Resources and Where to Find More Information
DR NATHAN BRYAN: Well, I mean, obviously I’m here to educate and inform on nitric oxide. You know, this latest book, “The Secret of Nitric Oxide: Bringing the Science to Life,” really chronicles both my kind of journey through science and medicine as you revealed. Kind of my early years and kind of what motivated me to go in this space. But I think more importantly, it tells the story of nitric oxide, what it is, what led to a Nobel Prize for its discovery, what you can do to prevent the loss of this molecule.
So you can go to nathansbook.com or you can get it anywhere books are sold. Amazon, Barnes and Noble. I’ve got a YouTube channel, Dr. Nathan S. Bryan Nitric Oxide, where we provide education information, latest scientific information on nitric oxide. You can find me on social media, Instagram: Dr. Nathan S. Bryan. And then for those who want to follow our product journey and bringing forth safe and effective product technology, that’s n101.com. So it’s the letter n, the number one letter o number one dot com. But you know, we make products that release nitric oxide.

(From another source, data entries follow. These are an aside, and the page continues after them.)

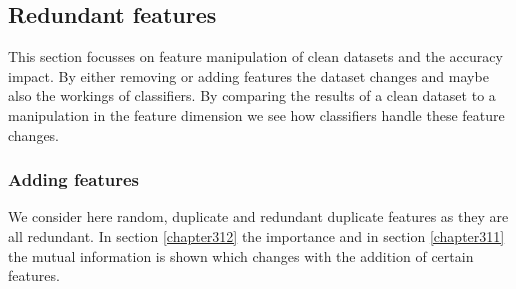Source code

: \documentclass[a4paper,10pt]{article}
\begin{document}
\newpage
\subsection{Redundant features}
This section focusses on feature manipulation of clean datasets and the accuracy impact. By either removing or adding features the dataset changes and maybe also the workings of classifiers. By comparing the results of a clean dataset to a manipulation in the feature dimension we see how classifiers handle these feature changes.

\subsubsection{Adding features}
We consider here random, duplicate and redundant duplicate features as they are all redundant. In section \ref{chapter312} the importance and in section \ref{chapter311} the mutual information is shown which changes with the addition of certain features.\\
\end{document}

STEVEN BARTLETT: Dr. Nathan Bryan, thank you so much for your time today, being so incredibly generous. But thank you so much for educating the world in such an articulate and accessible way on a subject that few of us knew very little about. It’s incredibly important work and it’s going to inspire me to think again about my diet and about the decisions I make, the habits I have about exercise, about sunlight exposure, about my oral microbiome, all of these things. So thank you so much for that. It’s a real gift and I appreciate you taking the time today.
DR NATHAN BRYAN: Thank you so much. Pleasure being with you.